The App Service is a multitenant service, so it uses the host header in the request to route the request to the correct endpoint.  The significance of the original host header is that it is universally understood to be the internet domain name that was used by the browser to send the request towards the gateway and the service behind it. In some scenarios, the original host value can get changed by say a reverse proxy or some handler in the request chain. A reverse proxy can close a client network session and set up a new connection to the backend. Proxies can duplicate the original header name to some other header such as forwarded for but the backend needs to change to read from this other header.

The default domain name of the App Services, *.azurewebsites.net is different from the application gateway’s domain name. The backend App Service is missing the required context to generate redirect URL’s or cookies that align with the domain as seen by the browser.

The production-recommended solution is to configure the Application Gateway and App Service to not override the hostname. Custom domain names can be given to both the Application Gateway and the App Service in the backend.  This helps to avoid the reliance on the default *.azurewebsites.net and requires only a custom domain and associated certificate. When the same domain name is associated with both the Application gateway and app service in the backend pool, the request flow does not need to override the host name. The backend application will see the original host as was used by the client. The DNS configuration for the custom domain name will remain directed towards the Application Gateway. The TLS binding for App Services must be configured to accept connections using a custom dns name. The certificate for the custom domain can be pulled from the Azure Key Vault.

Another option is to have the application gateway access the App Service using its default domain suffixed as “.azurewebsites.net”.  The default domain is preconfigured to route traffic to the deployed instance. For app service, this default domain is azurewebsites.net. Each web app gets its own subdomain.

Potential problems that can arise from not preserving the host name might include incorrect absolute URLs, incorrect redirect URLs, broken cookies and such others. If the original name is not preserved and the app gateway uses absolute URLs to reach the backend, these backend domain might be disclosed to the end user.  This allows the client to bypass the application gateway and reach the  app services directly unless the app service restricts the caller to be only the gateway.
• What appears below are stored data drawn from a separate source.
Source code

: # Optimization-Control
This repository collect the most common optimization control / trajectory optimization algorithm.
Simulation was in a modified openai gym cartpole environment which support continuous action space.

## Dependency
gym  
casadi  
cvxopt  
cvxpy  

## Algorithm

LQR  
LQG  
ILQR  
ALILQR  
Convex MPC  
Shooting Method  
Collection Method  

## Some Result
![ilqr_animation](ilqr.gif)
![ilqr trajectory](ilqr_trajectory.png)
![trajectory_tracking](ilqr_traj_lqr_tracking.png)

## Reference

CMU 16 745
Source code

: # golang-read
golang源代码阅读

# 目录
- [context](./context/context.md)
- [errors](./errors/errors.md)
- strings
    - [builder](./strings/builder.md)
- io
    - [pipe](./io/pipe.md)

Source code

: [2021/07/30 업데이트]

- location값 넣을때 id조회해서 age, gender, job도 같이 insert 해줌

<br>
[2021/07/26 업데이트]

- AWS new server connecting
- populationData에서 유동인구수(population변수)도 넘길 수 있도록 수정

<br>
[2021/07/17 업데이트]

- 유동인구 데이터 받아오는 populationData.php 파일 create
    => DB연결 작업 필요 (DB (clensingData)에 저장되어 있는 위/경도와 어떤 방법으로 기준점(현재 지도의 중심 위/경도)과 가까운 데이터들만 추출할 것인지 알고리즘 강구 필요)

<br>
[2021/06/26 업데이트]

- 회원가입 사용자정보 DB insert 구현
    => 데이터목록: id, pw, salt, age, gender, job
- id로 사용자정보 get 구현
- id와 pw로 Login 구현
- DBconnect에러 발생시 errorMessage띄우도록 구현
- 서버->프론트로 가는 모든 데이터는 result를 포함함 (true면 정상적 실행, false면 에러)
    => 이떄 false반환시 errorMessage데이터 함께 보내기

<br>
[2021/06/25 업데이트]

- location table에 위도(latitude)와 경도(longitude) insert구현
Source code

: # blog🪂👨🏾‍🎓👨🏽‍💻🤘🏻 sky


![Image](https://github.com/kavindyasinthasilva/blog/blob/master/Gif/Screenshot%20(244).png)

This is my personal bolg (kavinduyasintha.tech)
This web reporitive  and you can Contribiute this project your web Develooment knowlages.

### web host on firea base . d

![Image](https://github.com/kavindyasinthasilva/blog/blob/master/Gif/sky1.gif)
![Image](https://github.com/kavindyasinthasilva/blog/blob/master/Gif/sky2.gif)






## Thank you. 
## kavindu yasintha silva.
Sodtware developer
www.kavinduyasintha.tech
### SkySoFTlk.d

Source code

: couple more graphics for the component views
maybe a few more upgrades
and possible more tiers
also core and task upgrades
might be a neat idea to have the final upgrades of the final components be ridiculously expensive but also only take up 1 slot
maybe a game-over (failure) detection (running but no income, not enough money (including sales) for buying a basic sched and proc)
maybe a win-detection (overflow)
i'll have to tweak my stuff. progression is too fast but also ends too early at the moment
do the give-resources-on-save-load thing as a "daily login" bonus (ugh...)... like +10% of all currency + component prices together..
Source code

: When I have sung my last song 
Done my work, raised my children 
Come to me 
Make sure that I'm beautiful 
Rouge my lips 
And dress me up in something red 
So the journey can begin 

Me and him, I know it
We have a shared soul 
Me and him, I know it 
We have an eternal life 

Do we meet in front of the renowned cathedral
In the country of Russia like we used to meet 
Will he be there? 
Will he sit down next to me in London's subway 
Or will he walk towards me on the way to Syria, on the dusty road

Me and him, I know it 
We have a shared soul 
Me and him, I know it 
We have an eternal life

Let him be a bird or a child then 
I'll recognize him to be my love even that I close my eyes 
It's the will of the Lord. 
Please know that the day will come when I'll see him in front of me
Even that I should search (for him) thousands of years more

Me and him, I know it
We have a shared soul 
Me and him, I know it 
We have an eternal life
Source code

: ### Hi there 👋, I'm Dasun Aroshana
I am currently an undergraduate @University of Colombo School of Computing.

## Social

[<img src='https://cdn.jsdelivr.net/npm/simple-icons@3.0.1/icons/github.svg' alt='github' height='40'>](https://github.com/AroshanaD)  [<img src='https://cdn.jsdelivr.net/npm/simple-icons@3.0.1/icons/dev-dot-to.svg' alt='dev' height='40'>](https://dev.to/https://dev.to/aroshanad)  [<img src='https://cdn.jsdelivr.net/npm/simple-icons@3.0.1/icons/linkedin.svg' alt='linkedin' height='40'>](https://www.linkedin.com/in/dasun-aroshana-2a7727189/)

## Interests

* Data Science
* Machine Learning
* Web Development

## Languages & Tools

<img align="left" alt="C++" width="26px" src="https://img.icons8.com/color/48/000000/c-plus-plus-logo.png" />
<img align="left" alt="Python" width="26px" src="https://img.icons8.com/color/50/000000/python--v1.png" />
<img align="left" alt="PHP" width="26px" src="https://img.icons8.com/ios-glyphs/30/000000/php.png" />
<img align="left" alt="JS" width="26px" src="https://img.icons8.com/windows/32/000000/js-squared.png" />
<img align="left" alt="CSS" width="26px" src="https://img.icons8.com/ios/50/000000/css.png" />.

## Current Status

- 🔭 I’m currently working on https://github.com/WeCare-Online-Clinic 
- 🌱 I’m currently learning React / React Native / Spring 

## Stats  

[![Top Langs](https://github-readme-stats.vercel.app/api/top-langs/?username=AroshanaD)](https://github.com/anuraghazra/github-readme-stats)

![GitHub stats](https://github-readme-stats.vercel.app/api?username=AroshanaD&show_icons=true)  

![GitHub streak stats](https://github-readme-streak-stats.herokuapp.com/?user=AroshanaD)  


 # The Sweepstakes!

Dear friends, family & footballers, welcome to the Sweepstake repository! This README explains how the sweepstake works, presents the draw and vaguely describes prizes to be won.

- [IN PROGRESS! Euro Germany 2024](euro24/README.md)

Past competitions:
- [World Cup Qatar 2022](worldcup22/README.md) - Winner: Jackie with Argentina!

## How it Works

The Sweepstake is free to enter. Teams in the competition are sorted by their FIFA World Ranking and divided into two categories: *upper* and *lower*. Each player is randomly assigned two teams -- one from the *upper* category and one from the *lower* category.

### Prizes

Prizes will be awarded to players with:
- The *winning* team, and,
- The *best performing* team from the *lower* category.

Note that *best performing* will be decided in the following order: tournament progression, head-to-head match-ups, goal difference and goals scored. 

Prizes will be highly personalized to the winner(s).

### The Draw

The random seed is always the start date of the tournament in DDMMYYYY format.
A common and more specific use case with these absolute redirect URLs is when they are passed to the identity servers by the client which then bypasses the application gateway. Leveraging the app services authentication and authorization capabilities avoids this.

A host name mismatch can also cause potential problems when the app service issues cookie that uses the incoming host name to construct the domain name of the cookie. In this case, the browser stores the cookie for that specific domain rather than the domain of the gateway that the user is actually using.

After these implications are assessed for the specific deployment, the location header can still be rewritten with the application gateway’s domain name by creating a rewrite rule with a condition that evaluates if the location header in the response contains azurewebsites.net and include the application gateway’s host name.